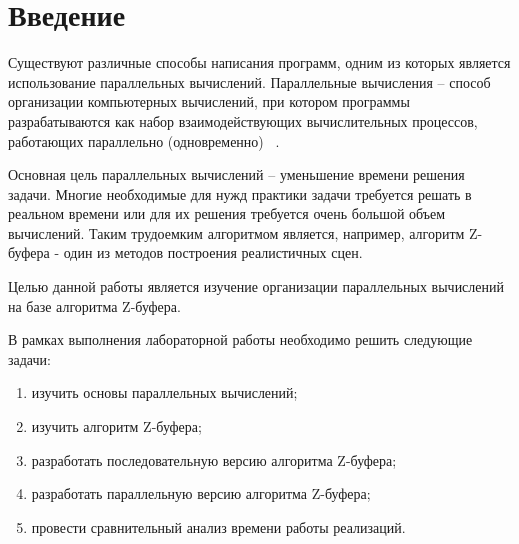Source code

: \chapter*{Введение}

Существуют различные способы написания программ, одним из которых является использование параллельных вычислений. Параллельные вычисления – способ организации компьютерных вычислений, при котором программы разрабатываются как набор взаимодействующих вычислительных процессов, работающих параллельно (одновременно) ~\cite{first_article}. 

Основная цель параллельных вычислений – уменьшение времени
решения задачи. Многие необходимые для нужд практики задачи требуется решать в реальном времени или для их решения требуется очень большой объем вычислений. Таким трудоемким алгоритмом является, например, алгоритм Z-буфера - один из методов построения реалистичных сцен.

Целью данной работы является изучение организации параллельных вычислений на базе алгоритма Z-буфера.


В рамках выполнения лабораторной работы необходимо решить следующие задачи: 
\begin{enumerate}[label={\arabic*)}]
	\item изучить основы параллельных вычислений;
	\item изучить алгоритм Z-буфера;
	\item разработать последовательную версию алгоритма Z-буфера;
        \item разработать параллельную версию алгоритма Z-буфера;
	\item провести сравнительный анализ времени работы реализаций.
\end{enumerate}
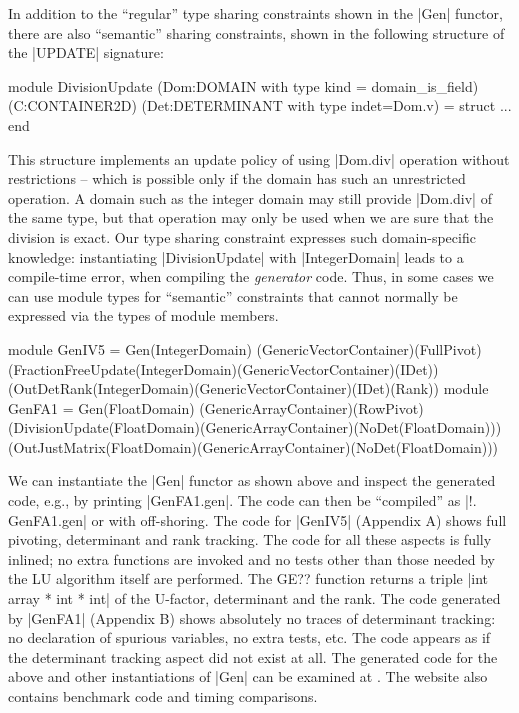 \documentclass[draft]{elsart}
\begin{document}
In addition to the ``regular'' type sharing constraints shown in the
|Gen| functor, there are also ``semantic'' sharing constraints, shown
in the following structure of the |UPDATE| signature:
\vspace*{-5pt}\begin{code}
module DivisionUpdate
  (Dom:DOMAIN with type kind = domain_is_field)
  (C:CONTAINER2D)
  (Det:DETERMINANT with type indet=Dom.v) = struct ... end
\end{code}
\vspace*{-4pt} 
This structure implements an update policy of using
|Dom.div| operation without restrictions -- which is possible only if
the domain has such an unrestricted operation. A domain such as the integer
domain may still provide |Dom.div| of the same type, but that operation may
only be used when we are sure that the division is exact. Our type
sharing constraint expresses such domain-specific knowledge:
instantiating |DivisionUpdate| with |IntegerDomain| leads to a
compile-time error, when compiling the \emph{generator} code. Thus, in
some cases we can use module types for ``semantic'' constraints
that cannot normally be expressed via the types of module members.
\vspace*{-5pt}
\begin{code}
module GenIV5 = Gen(IntegerDomain)
   (GenericVectorContainer)(FullPivot)
   (FractionFreeUpdate(IntegerDomain)(GenericVectorContainer)(IDet))
   (OutDetRank(IntegerDomain)(GenericVectorContainer)(IDet)(Rank))
module GenFA1 = Gen(FloatDomain)
   (GenericArrayContainer)(RowPivot)
   (DivisionUpdate(FloatDomain)(GenericArrayContainer)(NoDet(FloatDomain)))
   (OutJustMatrix(FloatDomain)(GenericArrayContainer)(NoDet(FloatDomain)))
\end{code}
\vspace*{-5pt}
We can instantiate the |Gen| functor as shown above and inspect the generated
code, e.g., by printing |GenFA1.gen|. The code can then be ``compiled'' as 
|!. GenFA1.gen| or with off-shoring. The code for |GenIV5| (Appendix A) shows
full pivoting, determinant and rank tracking. The code for all these aspects is
fully inlined; no extra functions are invoked and no tests other than those
needed by the LU algorithm itself are performed. The GE?? function returns a
triple |int array * int * int| of the U-factor, determinant and the rank. The
code generated by |GenFA1| (Appendix B) shows absolutely no traces of
determinant tracking: no declaration of spurious variables, no extra tests,
etc. The code appears as if the determinant tracking aspect did not exist
at all. The generated code for the above and other instantiations of
|Gen| can be examined at \cite{metamonadsURL}. The website also 
contains benchmark code and timing comparisons.
\end{document}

* * *

TASK INSTRUCTIONS: Please give an exact copy of the entries above, from the line with "sharing constraints, shown" down to the line with "This structure implements", inclusive, and nothing else.

OUTPUT BELOW:
|Gen| functor, there are also ``semantic'' sharing constraints, shown
in the following structure of the |UPDATE| signature:
\vspace*{-5pt}\begin{code}
module DivisionUpdate
  (Dom:DOMAIN with type kind = domain_is_field)
  (C:CONTAINER2D)
  (Det:DETERMINANT with type indet=Dom.v) = struct ... end
\end{code}
\vspace*{-4pt} 
This structure implements an update policy of using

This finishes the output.